Adobe InDesign is one of my favorite programs, and when I was forced to leave Creative Cloud because I could no longer afford it, I’ve spent a lot of time bitter because of software lock-in.* There are a lot of options for most parts of Adobe CC that have varying degrees of quality, but aside from Quark (which is expensive but does let you buy a copy without a subscription) there is no general-purpose software for print book design. (Don’t say Scribus. We’ll talk about Scribus in another blog post.) Enter Affinity Publisher. I’m trying out a beta right now, and my first feeling is very positive. I don’t know what it will sell for, but likely hundreds less than Quark or InDesign.
Let me start out by saying I’ve done almost nothing with this yet, so stay tuned to my page for updates about use. But my first feeling is very positive. Affinity Publisher looks very much like InDesign which means it should be very intuitive for a designer who has used InDesign in the past. I’ll explore the features in-depth soon, but it looks like it will be full-featured and intuitive.

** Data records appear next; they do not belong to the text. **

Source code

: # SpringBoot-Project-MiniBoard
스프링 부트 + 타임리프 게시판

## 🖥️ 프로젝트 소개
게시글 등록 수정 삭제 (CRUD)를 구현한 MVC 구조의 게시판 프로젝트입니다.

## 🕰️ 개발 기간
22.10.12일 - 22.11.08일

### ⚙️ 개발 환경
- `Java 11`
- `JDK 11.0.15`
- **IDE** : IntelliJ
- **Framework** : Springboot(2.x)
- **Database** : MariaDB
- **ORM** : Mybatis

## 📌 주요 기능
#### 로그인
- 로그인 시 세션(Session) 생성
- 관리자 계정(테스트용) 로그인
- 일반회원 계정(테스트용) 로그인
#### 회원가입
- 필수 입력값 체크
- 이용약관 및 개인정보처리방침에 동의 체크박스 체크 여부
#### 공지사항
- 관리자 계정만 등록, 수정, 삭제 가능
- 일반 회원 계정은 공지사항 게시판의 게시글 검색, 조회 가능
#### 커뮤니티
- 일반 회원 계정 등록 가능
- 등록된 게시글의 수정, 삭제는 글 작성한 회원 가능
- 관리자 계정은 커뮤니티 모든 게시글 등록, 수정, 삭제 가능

Two features I never noticed in my quick scan of the software are booklet printing and ebook generation (it does export to pdf). Those are both very critical to a lot of users and could be deal breakers. However my suspicion is that those aren’t included just because it’s a beta. There is an enormous list image formats it exports to and I imagine epub is yet to come.
As I explore this software, I’ll let you know my feelings, but Affinity Designer is often highly recommended to me as a Photoshop alternative, and my suspicion is that Affinity Publisher is going to be the solution I–and people without a lot of money–need to replace InDesign finally.
You can try out the free beta here.
* Software lock-in is when you no longer have access to your own digital files. Open source formats are a good solution to this.